La iglesia: Una comunidad de amor y reconciliación

Por: Anabel Vargas



En el blog anterior iniciamos hablando de expectativas. Qué difícil es cuando nos sentimos decepcionadas o las cosas no resultan como esperábamos. Muchas veces pasa, y si no te ha pasado, puedo asegurarte que en algún momento lo vas a experimentar.


Seguro que has escuchado a alguien hablar de la iglesia con decepción, dolor o incluso con una espinita de rencor escondida por ahí. A veces, quiénes dicen estas cosas no han conocido a Cristo, a veces sí le conocen, pero han sido golpeados por el pecado de otros. Quizás, tú misma te has sentido decepcionada con la iglesia. Es muy probable que alguna de nosotras haya sido la que ha decepcionado a alguien.


Hermanita, hoy quiero decirte que me duele escribir estas líneas y reconocer lo reales que son. En el blog anterior, hablamos sobre cuatro características de la iglesia primitiva, mencionamos lo importante que era para ellos la oración, cómo vivían en comunidad, resaltamos su generosidad y su obediencia al mandato del Señor de hacer discípulos en todas las naciones. Quizás leíste esto y pensaste ¡Cuánto quisiera que fuera así mi iglesia! O ¡Cuánto quisiera que fuera así la iglesia hoy, pero esto ya no existe!

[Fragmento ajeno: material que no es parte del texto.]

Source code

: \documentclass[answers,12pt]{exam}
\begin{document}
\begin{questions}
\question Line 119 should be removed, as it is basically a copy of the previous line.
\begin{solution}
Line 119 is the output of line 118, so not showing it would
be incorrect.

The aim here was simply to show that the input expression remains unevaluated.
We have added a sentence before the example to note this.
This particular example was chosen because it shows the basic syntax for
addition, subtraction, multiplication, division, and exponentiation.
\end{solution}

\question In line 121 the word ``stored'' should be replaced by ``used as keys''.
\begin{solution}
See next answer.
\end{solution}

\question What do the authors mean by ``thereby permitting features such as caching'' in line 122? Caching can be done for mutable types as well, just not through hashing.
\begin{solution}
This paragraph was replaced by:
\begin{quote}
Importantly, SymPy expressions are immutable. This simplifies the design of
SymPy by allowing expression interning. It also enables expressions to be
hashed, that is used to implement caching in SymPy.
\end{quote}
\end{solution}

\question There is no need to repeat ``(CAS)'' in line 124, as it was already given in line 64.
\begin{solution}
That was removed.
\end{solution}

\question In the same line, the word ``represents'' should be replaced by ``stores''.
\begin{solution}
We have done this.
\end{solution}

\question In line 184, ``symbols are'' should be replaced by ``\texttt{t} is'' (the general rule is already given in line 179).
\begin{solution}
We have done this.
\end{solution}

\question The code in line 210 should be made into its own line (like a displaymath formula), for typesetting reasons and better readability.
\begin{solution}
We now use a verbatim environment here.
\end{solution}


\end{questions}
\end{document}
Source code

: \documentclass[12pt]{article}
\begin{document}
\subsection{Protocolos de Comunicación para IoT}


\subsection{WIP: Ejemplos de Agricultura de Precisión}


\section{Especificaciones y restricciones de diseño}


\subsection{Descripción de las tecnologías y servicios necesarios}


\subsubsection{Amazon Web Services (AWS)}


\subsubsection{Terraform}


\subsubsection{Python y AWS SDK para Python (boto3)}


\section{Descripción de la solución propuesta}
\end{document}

La iglesia, está llena de pecadores que estamos siendo santificados por Jesús, y es seguro que nos encontraremos con actitudes que a veces no son del todo piadosas o cristianas, pero es importante que recordemos que nosotros mismos necesitamos del Espíritu Santo para no dejarnos controlar por el pecado, y que lo único que nos hace aceptos delante de Dios es el sacrificio que Cristo vino a hacer en la cruz por ti y por mí.

No quiero que leas esto y pienses que estoy diciendo que está bien que te sientas decepcionada con la iglesia, o que está bien que pequemos unos contra otros. Más bien, quiero que juntas oremos hoy al Señor que nos ayude a comprender que solamente cultivando el amor que viene de Él, podemos dar testimonio real de lo que Cristo ha hecho y seguirá haciendo cuando venga y cumpla cada una de sus promesas. Oremos que el Señor nos inunde de su amor para que podamos dar de ese amor a cada persona que nos rodea.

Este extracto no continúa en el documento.